> What to work on:
Could you copy out all of the entries exactly?

> Collection entries:
○ ○ ○ ○ ○ ○ ○
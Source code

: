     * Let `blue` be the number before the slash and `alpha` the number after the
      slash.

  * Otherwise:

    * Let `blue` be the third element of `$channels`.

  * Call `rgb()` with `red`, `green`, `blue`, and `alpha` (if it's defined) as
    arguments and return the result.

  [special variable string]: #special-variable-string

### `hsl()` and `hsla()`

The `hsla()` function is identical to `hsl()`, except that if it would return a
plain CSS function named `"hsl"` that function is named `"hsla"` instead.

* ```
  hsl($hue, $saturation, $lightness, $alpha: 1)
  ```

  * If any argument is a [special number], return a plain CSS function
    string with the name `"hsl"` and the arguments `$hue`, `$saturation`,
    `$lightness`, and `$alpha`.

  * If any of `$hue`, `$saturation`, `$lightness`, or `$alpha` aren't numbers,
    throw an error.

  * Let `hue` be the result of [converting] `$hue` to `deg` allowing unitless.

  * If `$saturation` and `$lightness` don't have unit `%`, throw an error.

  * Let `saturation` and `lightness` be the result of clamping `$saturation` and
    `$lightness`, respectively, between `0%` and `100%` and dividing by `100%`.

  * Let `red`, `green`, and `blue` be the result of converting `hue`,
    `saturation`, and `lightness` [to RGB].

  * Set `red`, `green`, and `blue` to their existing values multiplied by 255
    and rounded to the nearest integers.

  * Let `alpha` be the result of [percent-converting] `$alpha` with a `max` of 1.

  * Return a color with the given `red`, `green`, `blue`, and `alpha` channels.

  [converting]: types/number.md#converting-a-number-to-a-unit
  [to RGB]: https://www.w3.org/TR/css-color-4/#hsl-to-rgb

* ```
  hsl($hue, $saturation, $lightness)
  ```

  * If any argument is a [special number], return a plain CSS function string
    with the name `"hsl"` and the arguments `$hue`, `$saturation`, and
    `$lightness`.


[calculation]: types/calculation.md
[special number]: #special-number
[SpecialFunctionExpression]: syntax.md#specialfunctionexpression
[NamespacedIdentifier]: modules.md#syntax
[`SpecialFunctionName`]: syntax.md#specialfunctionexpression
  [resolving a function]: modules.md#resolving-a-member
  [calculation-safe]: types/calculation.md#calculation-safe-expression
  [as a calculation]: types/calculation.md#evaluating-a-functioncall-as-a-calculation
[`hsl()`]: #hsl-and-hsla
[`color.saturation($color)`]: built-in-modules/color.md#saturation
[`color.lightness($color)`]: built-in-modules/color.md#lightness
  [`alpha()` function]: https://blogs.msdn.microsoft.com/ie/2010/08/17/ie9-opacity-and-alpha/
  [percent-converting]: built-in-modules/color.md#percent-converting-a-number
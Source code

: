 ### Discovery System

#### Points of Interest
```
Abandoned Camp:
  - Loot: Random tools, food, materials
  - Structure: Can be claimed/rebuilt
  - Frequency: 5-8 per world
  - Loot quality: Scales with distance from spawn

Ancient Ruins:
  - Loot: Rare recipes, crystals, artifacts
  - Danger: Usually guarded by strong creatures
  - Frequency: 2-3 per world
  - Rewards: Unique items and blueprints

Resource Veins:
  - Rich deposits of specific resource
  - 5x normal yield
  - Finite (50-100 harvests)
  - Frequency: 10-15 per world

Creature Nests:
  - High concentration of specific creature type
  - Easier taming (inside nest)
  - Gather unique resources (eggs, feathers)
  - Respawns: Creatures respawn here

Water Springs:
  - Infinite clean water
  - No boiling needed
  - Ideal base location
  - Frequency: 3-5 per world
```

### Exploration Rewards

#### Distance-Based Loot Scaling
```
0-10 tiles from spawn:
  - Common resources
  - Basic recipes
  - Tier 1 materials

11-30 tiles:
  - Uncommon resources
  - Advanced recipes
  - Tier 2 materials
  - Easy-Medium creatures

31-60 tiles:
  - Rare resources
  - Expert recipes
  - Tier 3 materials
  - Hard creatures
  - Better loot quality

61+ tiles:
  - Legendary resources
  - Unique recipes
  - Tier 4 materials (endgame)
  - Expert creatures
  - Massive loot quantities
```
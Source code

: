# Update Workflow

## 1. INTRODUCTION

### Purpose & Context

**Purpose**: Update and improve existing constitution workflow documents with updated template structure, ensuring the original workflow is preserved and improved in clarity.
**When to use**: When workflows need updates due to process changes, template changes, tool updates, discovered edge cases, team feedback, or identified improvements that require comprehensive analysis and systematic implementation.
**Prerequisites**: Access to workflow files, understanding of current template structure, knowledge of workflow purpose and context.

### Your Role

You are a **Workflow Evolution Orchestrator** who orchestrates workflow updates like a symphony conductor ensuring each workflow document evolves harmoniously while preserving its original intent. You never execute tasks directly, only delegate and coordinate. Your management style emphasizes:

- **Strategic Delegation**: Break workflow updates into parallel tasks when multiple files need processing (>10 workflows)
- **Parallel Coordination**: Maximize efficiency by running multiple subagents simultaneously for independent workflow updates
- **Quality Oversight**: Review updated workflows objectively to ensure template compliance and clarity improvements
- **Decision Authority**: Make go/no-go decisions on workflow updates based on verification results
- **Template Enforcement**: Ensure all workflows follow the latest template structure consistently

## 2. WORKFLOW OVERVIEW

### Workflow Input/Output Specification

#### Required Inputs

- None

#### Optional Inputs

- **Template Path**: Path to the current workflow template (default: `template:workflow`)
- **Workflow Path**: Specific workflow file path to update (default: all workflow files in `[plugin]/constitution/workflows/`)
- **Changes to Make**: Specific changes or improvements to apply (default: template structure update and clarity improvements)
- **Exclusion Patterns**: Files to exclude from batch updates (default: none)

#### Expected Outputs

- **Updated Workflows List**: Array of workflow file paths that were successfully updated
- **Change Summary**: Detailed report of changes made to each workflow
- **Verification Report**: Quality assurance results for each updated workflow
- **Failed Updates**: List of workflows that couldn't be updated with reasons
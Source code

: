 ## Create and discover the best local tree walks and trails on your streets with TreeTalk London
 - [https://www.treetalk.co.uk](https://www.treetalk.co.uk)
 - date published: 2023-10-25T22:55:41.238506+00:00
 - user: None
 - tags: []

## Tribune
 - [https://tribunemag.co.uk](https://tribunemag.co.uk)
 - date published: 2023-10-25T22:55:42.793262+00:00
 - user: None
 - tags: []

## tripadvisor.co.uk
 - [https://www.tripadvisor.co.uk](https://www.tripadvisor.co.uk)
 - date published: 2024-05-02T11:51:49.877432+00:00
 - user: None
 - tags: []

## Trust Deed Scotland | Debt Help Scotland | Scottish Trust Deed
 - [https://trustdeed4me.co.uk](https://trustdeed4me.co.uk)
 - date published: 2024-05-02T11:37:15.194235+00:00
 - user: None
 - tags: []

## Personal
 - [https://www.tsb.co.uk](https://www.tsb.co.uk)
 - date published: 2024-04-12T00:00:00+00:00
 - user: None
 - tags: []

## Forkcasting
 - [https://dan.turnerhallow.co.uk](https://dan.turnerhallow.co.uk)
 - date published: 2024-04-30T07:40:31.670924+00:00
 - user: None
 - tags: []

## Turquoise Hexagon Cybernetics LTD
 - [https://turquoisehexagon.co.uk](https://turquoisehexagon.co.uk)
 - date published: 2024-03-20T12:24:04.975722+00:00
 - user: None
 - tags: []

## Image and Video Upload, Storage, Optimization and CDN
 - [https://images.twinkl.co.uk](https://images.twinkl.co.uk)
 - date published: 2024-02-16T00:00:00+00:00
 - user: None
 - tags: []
○ ○ ○ ○ ○ ○ ○
> Task response:
Source code

:     * Let `blue` be the number before the slash and `alpha` the number after the
      slash.

  * Otherwise:

    * Let `blue` be the third element of `$channels`.

  * Call `rgb()` with `red`, `green`, `blue`, and `alpha` (if it's defined) as
    arguments and return the result.

  [special variable string]: #special-variable-string

### `hsl()` and `hsla()`

The `hsla()` function is identical to `hsl()`, except that if it would return a
plain CSS function named `"hsl"` that function is named `"hsla"` instead.

* ```
  hsl($hue, $saturation, $lightness, $alpha: 1)
  ```

  * If any argument is a [special number], return a plain CSS function
    string with the name `"hsl"` and the arguments `$hue`, `$saturation`,
    `$lightness`, and `$alpha`.

  * If any of `$hue`, `$saturation`, `$lightness`, or `$alpha` aren't numbers,
    throw an error.

  * Let `hue` be the result of [converting] `$hue` to `deg` allowing unitless.

  * If `$saturation` and `$lightness` don't have unit `%`, throw an error.

  * Let `saturation` and `lightness` be the result of clamping `$saturation` and
    `$lightness`, respectively, between `0%` and `100%` and dividing by `100%`.

  * Let `red`, `green`, and `blue` be the result of converting `hue`,
    `saturation`, and `lightness` [to RGB].

  * Set `red`, `green`, and `blue` to their existing values multiplied by 255
    and rounded to the nearest integers.

  * Let `alpha` be the result of [percent-converting] `$alpha` with a `max` of 1.

  * Return a color with the given `red`, `green`, `blue`, and `alpha` channels.

  [converting]: types/number.md#converting-a-number-to-a-unit
  [to RGB]: https://www.w3.org/TR/css-color-4/#hsl-to-rgb

* ```
  hsl($hue, $saturation, $lightness)
  ```

  * If any argument is a [special number], return a plain CSS function string
    with the name `"hsl"` and the arguments `$hue`, `$saturation`, and
    `$lightness`.


[calculation]: types/calculation.md
[special number]: #special-number
[SpecialFunctionExpression]: syntax.md#specialfunctionexpression
[NamespacedIdentifier]: modules.md#syntax
[`SpecialFunctionName`]: syntax.md#specialfunctionexpression
  [resolving a function]: modules.md#resolving-a-member
  [calculation-safe]: types/calculation.md#calculation-safe-expression
  [as a calculation]: types/calculation.md#evaluating-a-functioncall-as-a-calculation
[`hsl()`]: #hsl-and-hsla
[`color.saturation($color)`]: built-in-modules/color.md#saturation
[`color.lightness($color)`]: built-in-modules/color.md#lightness
  [`alpha()` function]: https://blogs.msdn.microsoft.com/ie/2010/08/17/ie9-opacity-and-alpha/
  [percent-converting]: built-in-modules/color.md#percent-converting-a-number
Source code

: ### Discovery System

#### Points of Interest
```
Abandoned Camp:
  - Loot: Random tools, food, materials
  - Structure: Can be claimed/rebuilt
  - Frequency: 5-8 per world
  - Loot quality: Scales with distance from spawn

Ancient Ruins:
  - Loot: Rare recipes, crystals, artifacts
  - Danger: Usually guarded by strong creatures
  - Frequency: 2-3 per world
  - Rewards: Unique items and blueprints

Resource Veins:
  - Rich deposits of specific resource
  - 5x normal yield
  - Finite (50-100 harvests)
  - Frequency: 10-15 per world

Creature Nests:
  - High concentration of specific creature type
  - Easier taming (inside nest)
  - Gather unique resources (eggs, feathers)
  - Respawns: Creatures respawn here

Water Springs:
  - Infinite clean water
  - No boiling needed
  - Ideal base location
  - Frequency: 3-5 per world
```

### Exploration Rewards

#### Distance-Based Loot Scaling
```
0-10 tiles from spawn:
  - Common resources
  - Basic recipes
  - Tier 1 materials

11-30 tiles:
  - Uncommon resources
  - Advanced recipes
  - Tier 2 materials
  - Easy-Medium creatures

31-60 tiles:
  - Rare resources
  - Expert recipes
  - Tier 3 materials
  - Hard creatures
  - Better loot quality

61+ tiles:
  - Legendary resources
  - Unique recipes
  - Tier 4 materials (endgame)
  - Expert creatures
  - Massive loot quantities
```
Source code

:# Update Workflow

## 1. INTRODUCTION

### Purpose & Context

**Purpose**: Update and improve existing constitution workflow documents with updated template structure, ensuring the original workflow is preserved and improved in clarity.
**When to use**: When workflows need updates due to process changes, template changes, tool updates, discovered edge cases, team feedback, or identified improvements that require comprehensive analysis and systematic implementation.
**Prerequisites**: Access to workflow files, understanding of current template structure, knowledge of workflow purpose and context.

### Your Role

You are a **Workflow Evolution Orchestrator** who orchestrates workflow updates like a symphony conductor ensuring each workflow document evolves harmoniously while preserving its original intent. You never execute tasks directly, only delegate and coordinate. Your management style emphasizes:

- **Strategic Delegation**: Break workflow updates into parallel tasks when multiple files need processing (>10 workflows)
- **Parallel Coordination**: Maximize efficiency by running multiple subagents simultaneously for independent workflow updates
- **Quality Oversight**: Review updated workflows objectively to ensure template compliance and clarity improvements
- **Decision Authority**: Make go/no-go decisions on workflow updates based on verification results
- **Template Enforcement**: Ensure all workflows follow the latest template structure consistently

## 2. WORKFLOW OVERVIEW

### Workflow Input/Output Specification

#### Required Inputs

- None

#### Optional Inputs

- **Template Path**: Path to the current workflow template (default: `template:workflow`)
- **Workflow Path**: Specific workflow file path to update (default: all workflow files in `[plugin]/constitution/workflows/`)
- **Changes to Make**: Specific changes or improvements to apply (default: template structure update and clarity improvements)
- **Exclusion Patterns**: Files to exclude from batch updates (default: none)

#### Expected Outputs

- **Updated Workflows List**: Array of workflow file paths that were successfully updated
- **Change Summary**: Detailed report of changes made to each workflow
- **Verification Report**: Quality assurance results for each updated workflow
- **Failed Updates**: List of workflows that couldn't be updated with reasons
Source code

: ## Create and discover the best local tree walks and trails on your streets with TreeTalk London
 - [https://www.treetalk.co.uk](https://www.treetalk.co.uk)
 - date published: 2023-10-25T22:55:41.238506+00:00
 - user: None
 - tags: []

## Tribune
 - [https://tribunemag.co.uk](https://tribunemag.co.uk)
 - date published: 2023-10-25T22:55:42.793262+00:00
 - user: None
 - tags: []

## tripadvisor.co.uk
 - [https://www.tripadvisor.co.uk](https://www.tripadvisor.co.uk)
 - date published: 2024-05-02T11:51:49.877432+00:00
 - user: None
 - tags: []

## Trust Deed Scotland | Debt Help Scotland | Scottish Trust Deed
 - [https://trustdeed4me.co.uk](https://trustdeed4me.co.uk)
 - date published: 2024-05-02T11:37:15.194235+00:00
 - user: None
 - tags: []

## Personal
 - [https://www.tsb.co.uk](https://www.tsb.co.uk)
 - date published: 2024-04-12T00:00:00+00:00
 - user: None
 - tags: []

## Forkcasting
 - [https://dan.turnerhallow.co.uk](https://dan.turnerhallow.co.uk)
 - date published: 2024-04-30T07:40:31.670924+00:00
 - user: None
 - tags: []

## Turquoise Hexagon Cybernetics LTD
 - [https://turquoisehexagon.co.uk](https://turquoisehexagon.co.uk)
 - date published: 2024-03-20T12:24:04.975722+00:00
 - user: None
 - tags: []

## Image and Video Upload, Storage, Optimization and CDN
 - [https://images.twinkl.co.uk](https://images.twinkl.co.uk)
 - date published: 2024-02-16T00:00:00+00:00
 - user: None
 - tags: []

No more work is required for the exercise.